• **Your task**:
Hunt through the entries for the word "folder" and copy each line in which it appears.

• **Stored data entries**:
====

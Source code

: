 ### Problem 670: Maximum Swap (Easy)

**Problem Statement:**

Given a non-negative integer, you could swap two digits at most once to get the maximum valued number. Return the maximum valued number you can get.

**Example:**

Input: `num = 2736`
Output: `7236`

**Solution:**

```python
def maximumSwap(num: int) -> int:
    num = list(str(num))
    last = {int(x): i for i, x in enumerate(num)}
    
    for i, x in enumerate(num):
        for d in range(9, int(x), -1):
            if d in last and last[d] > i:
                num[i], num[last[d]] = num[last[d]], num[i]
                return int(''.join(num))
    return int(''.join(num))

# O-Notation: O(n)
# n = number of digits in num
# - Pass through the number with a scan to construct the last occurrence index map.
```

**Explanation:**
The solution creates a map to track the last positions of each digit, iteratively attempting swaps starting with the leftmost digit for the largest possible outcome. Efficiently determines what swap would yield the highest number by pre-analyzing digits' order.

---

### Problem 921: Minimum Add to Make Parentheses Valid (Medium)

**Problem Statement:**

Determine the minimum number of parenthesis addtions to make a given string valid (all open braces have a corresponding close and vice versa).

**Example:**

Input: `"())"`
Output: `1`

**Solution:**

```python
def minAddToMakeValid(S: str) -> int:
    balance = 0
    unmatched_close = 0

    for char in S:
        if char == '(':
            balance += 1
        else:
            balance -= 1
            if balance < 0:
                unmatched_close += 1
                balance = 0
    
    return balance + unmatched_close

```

====

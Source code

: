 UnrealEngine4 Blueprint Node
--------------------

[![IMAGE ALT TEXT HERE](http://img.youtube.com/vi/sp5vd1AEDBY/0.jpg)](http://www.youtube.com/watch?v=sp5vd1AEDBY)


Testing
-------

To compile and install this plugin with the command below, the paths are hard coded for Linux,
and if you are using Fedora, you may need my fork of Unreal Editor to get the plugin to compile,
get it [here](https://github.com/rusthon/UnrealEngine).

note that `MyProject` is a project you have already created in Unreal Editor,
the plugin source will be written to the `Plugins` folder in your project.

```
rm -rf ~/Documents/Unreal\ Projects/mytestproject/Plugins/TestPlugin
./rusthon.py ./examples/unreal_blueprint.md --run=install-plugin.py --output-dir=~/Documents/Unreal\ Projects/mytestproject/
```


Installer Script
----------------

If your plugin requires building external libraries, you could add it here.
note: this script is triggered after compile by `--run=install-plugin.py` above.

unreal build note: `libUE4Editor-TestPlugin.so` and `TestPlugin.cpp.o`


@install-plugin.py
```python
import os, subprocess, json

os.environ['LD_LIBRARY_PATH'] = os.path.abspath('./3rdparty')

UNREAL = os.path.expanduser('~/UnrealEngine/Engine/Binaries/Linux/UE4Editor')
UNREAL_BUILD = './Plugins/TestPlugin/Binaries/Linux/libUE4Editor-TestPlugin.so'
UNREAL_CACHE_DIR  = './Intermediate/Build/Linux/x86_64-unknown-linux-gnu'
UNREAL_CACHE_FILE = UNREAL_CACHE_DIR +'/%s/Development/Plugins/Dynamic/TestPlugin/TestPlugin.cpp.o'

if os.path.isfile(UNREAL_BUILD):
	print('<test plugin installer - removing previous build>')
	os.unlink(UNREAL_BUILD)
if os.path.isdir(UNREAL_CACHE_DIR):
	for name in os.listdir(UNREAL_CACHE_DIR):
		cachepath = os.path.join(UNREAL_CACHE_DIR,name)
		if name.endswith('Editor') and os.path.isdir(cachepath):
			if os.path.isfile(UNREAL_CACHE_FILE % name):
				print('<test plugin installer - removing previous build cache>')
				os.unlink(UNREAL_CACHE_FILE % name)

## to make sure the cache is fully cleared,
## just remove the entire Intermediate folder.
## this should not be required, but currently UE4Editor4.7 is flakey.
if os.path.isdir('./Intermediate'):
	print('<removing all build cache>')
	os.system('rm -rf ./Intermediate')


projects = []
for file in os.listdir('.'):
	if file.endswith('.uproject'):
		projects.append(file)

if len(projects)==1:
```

====

• **Answer to the exercise**:
the plugin source will be written to the `Plugins` folder in your project.
## just remove the entire Intermediate folder.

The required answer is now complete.